La psicologia analitica, o psicologia del profondo, è una pratica terapeutica che trae le sue origini dal pensiero e dalle teorizzazioni di Carl Gustv Jung, psicanalista svizzero nato nel 1975, seguace di Freud da cui si distaccò quasi subito per importanti divergenze teoriche.

Questo approccio ha come obiettivo la formazione di un'unità psichica e personale attraverso un percorso di individuazione. Le tecniche utilizzate sono quelle di avvicinamento e interazione con i simboli psichici, come l'analisi dei sogni, la produzione artistica, l'immaginazione attiva, le fiabe... .

La teorizzazione analitica prevede la presenza, oltre della coscienza e dell'inconscio personale, di un inconscio collettivo costituito da archetipi, universali.

Tutta la psiche è mossa da un'unica energia psichica vitale che Jung chiama Libido, differente però dall'idea di libido freudiana, esclusivamente sessuale.

La personalità si compone di diversi elementi, che si differenziano, oltre che per caratteristiche, per grado di conscietà. Si incontrano il concetto di Persona, o maschera, di Ombra, di Animus/Anima, di Sè.

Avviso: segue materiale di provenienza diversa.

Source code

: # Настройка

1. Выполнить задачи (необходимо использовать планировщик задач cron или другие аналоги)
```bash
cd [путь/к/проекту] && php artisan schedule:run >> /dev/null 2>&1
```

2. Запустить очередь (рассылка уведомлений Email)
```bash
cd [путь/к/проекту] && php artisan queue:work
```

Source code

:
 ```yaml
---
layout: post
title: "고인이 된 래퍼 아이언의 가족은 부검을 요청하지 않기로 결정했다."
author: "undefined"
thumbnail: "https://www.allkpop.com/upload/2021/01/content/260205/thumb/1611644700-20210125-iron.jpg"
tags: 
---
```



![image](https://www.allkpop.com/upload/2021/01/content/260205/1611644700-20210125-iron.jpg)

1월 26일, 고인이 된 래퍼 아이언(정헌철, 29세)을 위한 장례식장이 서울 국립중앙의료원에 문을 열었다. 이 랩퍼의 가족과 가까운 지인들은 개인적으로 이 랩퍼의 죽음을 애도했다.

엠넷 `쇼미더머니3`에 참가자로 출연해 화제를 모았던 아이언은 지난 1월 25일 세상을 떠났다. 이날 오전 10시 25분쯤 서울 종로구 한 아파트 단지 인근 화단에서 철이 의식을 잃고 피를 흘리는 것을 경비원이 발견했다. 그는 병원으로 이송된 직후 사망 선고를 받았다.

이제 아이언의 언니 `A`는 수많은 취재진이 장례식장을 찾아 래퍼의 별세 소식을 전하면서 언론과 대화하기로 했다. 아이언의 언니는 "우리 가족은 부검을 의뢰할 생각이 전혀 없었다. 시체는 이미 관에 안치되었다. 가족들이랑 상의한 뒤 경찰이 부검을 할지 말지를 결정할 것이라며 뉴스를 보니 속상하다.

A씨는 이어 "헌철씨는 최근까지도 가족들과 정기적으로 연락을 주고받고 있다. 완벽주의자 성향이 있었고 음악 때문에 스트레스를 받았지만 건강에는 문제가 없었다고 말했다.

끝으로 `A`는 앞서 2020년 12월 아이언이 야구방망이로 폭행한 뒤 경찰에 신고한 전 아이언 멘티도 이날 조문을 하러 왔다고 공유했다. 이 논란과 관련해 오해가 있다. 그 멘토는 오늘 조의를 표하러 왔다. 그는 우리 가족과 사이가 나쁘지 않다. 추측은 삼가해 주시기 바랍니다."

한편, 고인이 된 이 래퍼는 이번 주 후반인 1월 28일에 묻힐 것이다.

Attraverso questo approccio si cerca di andare al di la del sintomo, che per definizione e costituzione, è l'opposto della simbolizzazione, via maestra per la realizzazione di un benesse e di un equilibrio psicofisico; si cerca di andare alle origini del sintomo cercando gli elementi che non sono stati integrati e che creano malessere.

Questo tipo di approccio è molto utile anche per chi non ha veri e propri sintomi, ma, essendo umano, ha voglia di creare in sè un'unità e un'individualità più consapevole.